Press Release

Television begins to look beyond cricket

14 November 2014

 The idea was to get into a sport that had a low cost of entry. That is how Star Sports zeroed in on kabaddi. It is played all over the country with about 3,000 clubs. And it needs no gear. But it took a year in planning because, “nobody could produce it. So we had to bring in people who had done contact sports, knew the camera work needed, train the commentators,” says Sanjay Gupta, COO, Star India. The result has been staggering — Star Sports Pro Kabaddi got roughly half the average viewership that the Indian Premier League, India’s biggest sporting event, got earlier this year on Sony.

Wanting more: Star Sports Pro-Kabaddi or FIFA 2014 are simple reminders that there are audiences and markets that want something beyond cricket. The big broadcasters are now putting serious money into them. Will the ad money follow?
Star Sports Pro-Kabaddi League however did not make money. And it probably won’t for at least another three years, say sources at Star. Nevertheless, the broadcaster is going ahead with its investment in the Hero Indian Super League, a football series.
Sony, which owns the rights to the IPL, is spending pots of money on football, wrestling and basketball. When it got the US National Basketball Association’s rights three years ago, the feeling was that basketball may not be very popular in India. But viewership has risen from 14 million to 50 million over the last two years. The total viewership for basketball now stands at 89 million people. NP Singh, CEO, Multi-Screen Media (Sony) says that research done a couple of years ago showed clearly that young people were following many other sports online. Sony then zeroed in on a few of them to drive viewership to its sports channels.
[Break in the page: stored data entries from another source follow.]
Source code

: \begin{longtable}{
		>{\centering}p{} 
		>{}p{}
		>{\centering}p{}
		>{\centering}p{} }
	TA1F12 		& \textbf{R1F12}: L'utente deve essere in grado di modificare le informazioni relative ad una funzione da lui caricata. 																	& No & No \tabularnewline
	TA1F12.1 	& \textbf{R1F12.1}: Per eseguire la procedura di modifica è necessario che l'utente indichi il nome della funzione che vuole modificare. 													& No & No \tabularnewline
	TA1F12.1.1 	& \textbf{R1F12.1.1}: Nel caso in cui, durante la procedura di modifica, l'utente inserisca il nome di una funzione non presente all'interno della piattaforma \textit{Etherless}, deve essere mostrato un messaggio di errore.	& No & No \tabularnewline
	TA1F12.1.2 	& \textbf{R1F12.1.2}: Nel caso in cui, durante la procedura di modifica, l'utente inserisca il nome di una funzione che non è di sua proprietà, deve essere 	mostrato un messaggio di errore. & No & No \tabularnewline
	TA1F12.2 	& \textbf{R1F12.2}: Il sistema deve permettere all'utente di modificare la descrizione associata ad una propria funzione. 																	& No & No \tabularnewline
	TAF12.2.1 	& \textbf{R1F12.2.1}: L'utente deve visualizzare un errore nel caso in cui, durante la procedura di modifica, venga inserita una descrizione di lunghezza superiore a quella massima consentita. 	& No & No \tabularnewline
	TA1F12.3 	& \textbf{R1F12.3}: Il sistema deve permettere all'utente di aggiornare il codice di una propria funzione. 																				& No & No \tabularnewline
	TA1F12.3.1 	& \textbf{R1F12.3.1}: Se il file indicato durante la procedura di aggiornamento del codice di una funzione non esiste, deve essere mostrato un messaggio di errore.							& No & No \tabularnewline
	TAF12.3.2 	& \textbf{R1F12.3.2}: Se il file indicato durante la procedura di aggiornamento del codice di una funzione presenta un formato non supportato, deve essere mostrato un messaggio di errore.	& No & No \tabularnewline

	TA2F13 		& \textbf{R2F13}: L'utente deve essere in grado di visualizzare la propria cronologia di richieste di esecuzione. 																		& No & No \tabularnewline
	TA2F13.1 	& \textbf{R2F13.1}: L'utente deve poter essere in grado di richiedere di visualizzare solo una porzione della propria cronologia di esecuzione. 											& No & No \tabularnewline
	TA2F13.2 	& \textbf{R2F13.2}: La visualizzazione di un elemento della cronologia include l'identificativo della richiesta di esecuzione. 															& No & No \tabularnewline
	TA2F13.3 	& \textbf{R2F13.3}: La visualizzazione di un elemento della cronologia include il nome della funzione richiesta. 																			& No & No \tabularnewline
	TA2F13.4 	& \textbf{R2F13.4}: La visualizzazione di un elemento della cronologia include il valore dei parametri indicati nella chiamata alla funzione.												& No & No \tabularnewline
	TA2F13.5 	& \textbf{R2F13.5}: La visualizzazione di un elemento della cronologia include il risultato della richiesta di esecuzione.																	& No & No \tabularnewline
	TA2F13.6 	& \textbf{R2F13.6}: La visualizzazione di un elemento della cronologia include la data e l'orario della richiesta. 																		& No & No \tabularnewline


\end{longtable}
Ten Sports uses a lot of wrestling, football and other sports to do the same.
In a country which doesn’t have a sports culture and where 90 per cent of the viewership and money goes to cricket, this is perhaps one of the most heartening trends on television. The entry of big broadcasters into a sport invariably pushes the ecosystem towards better facilities, training and production quality.
For those of you cribbing about the quality of football on the ISL remember you are used to international football, which is very popular in India. At last count, the sport had an average viewership of 215 million. The ISL perhaps signifies the first few steps to get domestic football going. IMG-Reliance which owns ISL has a clause that team owners have to invest a percentage of revenues into improving facilities. What ISL has done in its year one, is make eight quality football grounds available to players.
Unless a game develops on home ground and is played by many in the audience, like cricket, the chances of its managing to make the transition from being a viewership magnet to being a revenue earner are lower. The investment into football locally and its popularity should eventually make it a cricket-sized sport in India too. You can see some evidence of that in the number of neighbourhood clubs and coaching facilities now available for football.
Similarly Star’s interest in kabaddi or Sony's in basketball will mean the rise and prosperity of several hundred clubs across the country. What they are doing is helping expand the market — and in the process getting a share of a rising viewership and hopefully advertising.
And that brings me to the tricky part. Can other sports make the leap from something you see because it is a good sport to something that you play or encourage your kid to play? Or something that you pay to watch, like cricket.
K. Satyanarayana, senior vice president at R K Swamy Media Group, reckons that if a sport has glamour - like cricket — it could happen. In cricket you could become a star overnight. That is because big money chases it. But till big money starts chasing kabaddi or football, they will not become glamorous. Chicken and egg that one.